* _WHAT YOU HAVE TO DO_: Take the records below from their first line through the line holding "in Data Studio](/images/analyze-bq-ml-3.png)", and set each of those lines down exactly, without pictures.
++++
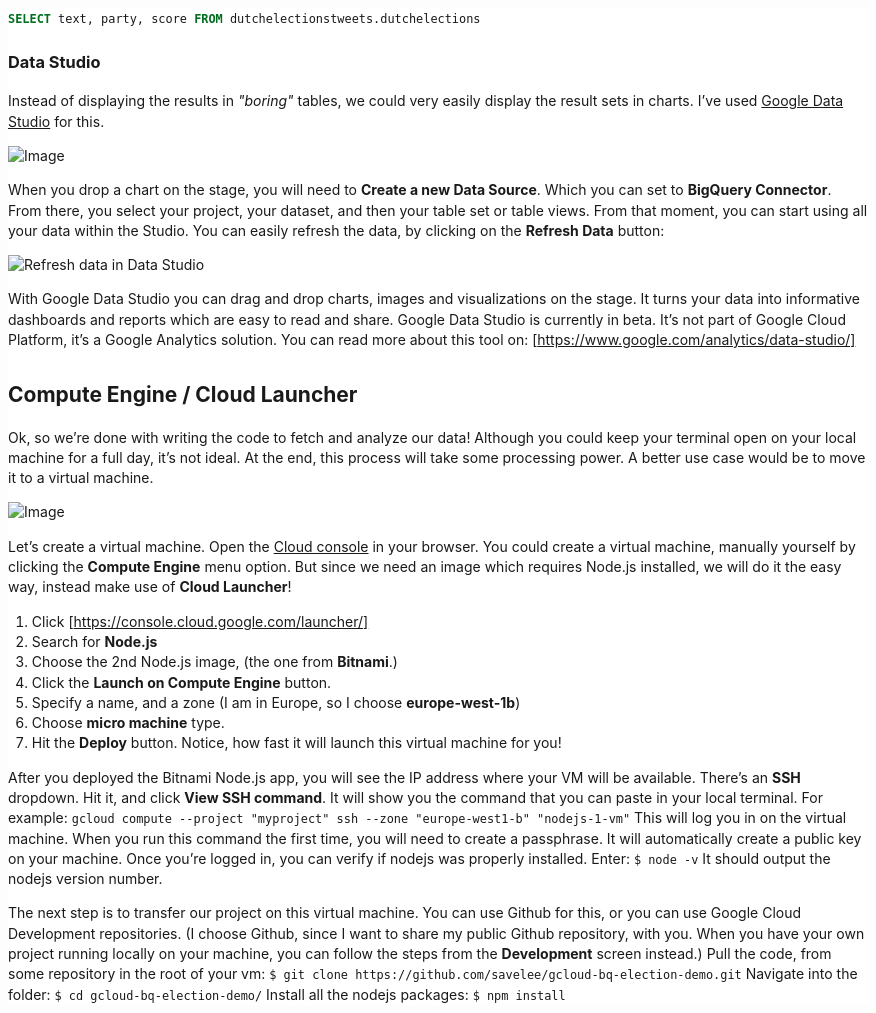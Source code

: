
 ``` sql 
SELECT text, party, score FROM dutchelectionstweets.dutchelections 
```

### Data Studio

Instead of displaying the results in *"boring"* tables, we could very easily display the result sets in charts. I’ve used [Google Data Studio](https://datastudio.google.com) for this. 

![Image](/images/analyze-bq-ml-2-500x250.png)

When you drop a chart on the stage, you will need to **Create a new Data Source**. Which you can set to **BigQuery Connector**. From there, you select your project, your dataset, and then your table set or table views. From that moment, you can start using all your data within the Studio. You can easily refresh the data, by clicking on the **Refresh Data** button: 

![Refresh data in Data Studio](/images/analyze-bq-ml-3.png) 

With Google Data Studio you can drag and drop charts, images and visualizations on the stage. It turns your data into informative dashboards and reports which are easy to read and share. Google Data Studio is currently in beta. It’s not part of Google Cloud Platform, it’s a Google Analytics solution. You can read more about this tool on: [https://www.google.com/analytics/data-studio/] 

## Compute Engine / Cloud Launcher 

Ok, so we’re done with writing the code to fetch and analyze our data! Although you could keep your terminal open on your local machine for a full day, it’s not ideal. At the end, this process will take some processing power. A better use case would be to move it to a virtual machine.

![Image](/images/analyze-bq-ml-4-500x166.png)

Let’s create a virtual machine. Open the [Cloud console](https://console.cloud.google.com/) in your browser. You could create a virtual machine, manually yourself by clicking the **Compute Engine** menu option. But since we need an image which requires Node.js installed, we will do it the easy way, instead make use of **Cloud Launcher**! 

1. Click [https://console.cloud.google.com/launcher/] 
2. Search for **Node.js** 
3. Choose the 2nd Node.js image, (the one from **Bitnami**.) 
4. Click the **Launch on Compute Engine** button. 
5. Specify a name, and a zone (I am in Europe, so I choose **europe-west-1b**) 
6. Choose **micro machine** type. 
7. Hit the **Deploy** button. Notice, how fast it will launch this virtual machine for you! 

After you deployed the Bitnami Node.js app, you will see the IP address where your VM will be available. There’s an **SSH** dropdown. Hit it, and click **View SSH command**. It will show you the command that you can paste in your local terminal. For example: `gcloud compute --project "myproject" ssh --zone "europe-west1-b" "nodejs-1-vm"` This will log you in on the virtual machine. When you run this command the first time, you will need to create a passphrase. It will automatically create a public key on your machine. Once you’re logged in, you can verify if nodejs was properly installed. Enter: `$ node -v` It should output the nodejs version number. 

The next step is to transfer our project on this virtual machine. You can use Github for this, or you can use Google Cloud Development repositories. (I choose Github, since I want to share my public Github repository, with you. When you have your own project running locally on your machine, you can follow the steps from the **Development** screen instead.) Pull the code, from some repository in the root of your vm: `$ git clone https://github.com/savelee/gcloud-bq-election-demo.git` 
Navigate into the folder: `$ cd gcloud-bq-election-demo/` 
Install all the nodejs packages: `$ npm install`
++++
* _RESPONSE AREA_:
Source code

:
 ``` sql 
SELECT text, party, score FROM dutchelectionstweets.dutchelections 
```

### Data Studio

Instead of displaying the results in *"boring"* tables, we could very easily display the result sets in charts. I’ve used [Google Data Studio](https://datastudio.google.com) for this. 

![Image](/images/analyze-bq-ml-2-500x250.png)

When you drop a chart on the stage, you will need to **Create a new Data Source**. Which you can set to **BigQuery Connector**. From there, you select your project, your dataset, and then your table set or table views. From that moment, you can start using all your data within the Studio. You can easily refresh the data, by clicking on the **Refresh Data** button: 

![Refresh data in Data Studio](/images/analyze-bq-ml-3.png) 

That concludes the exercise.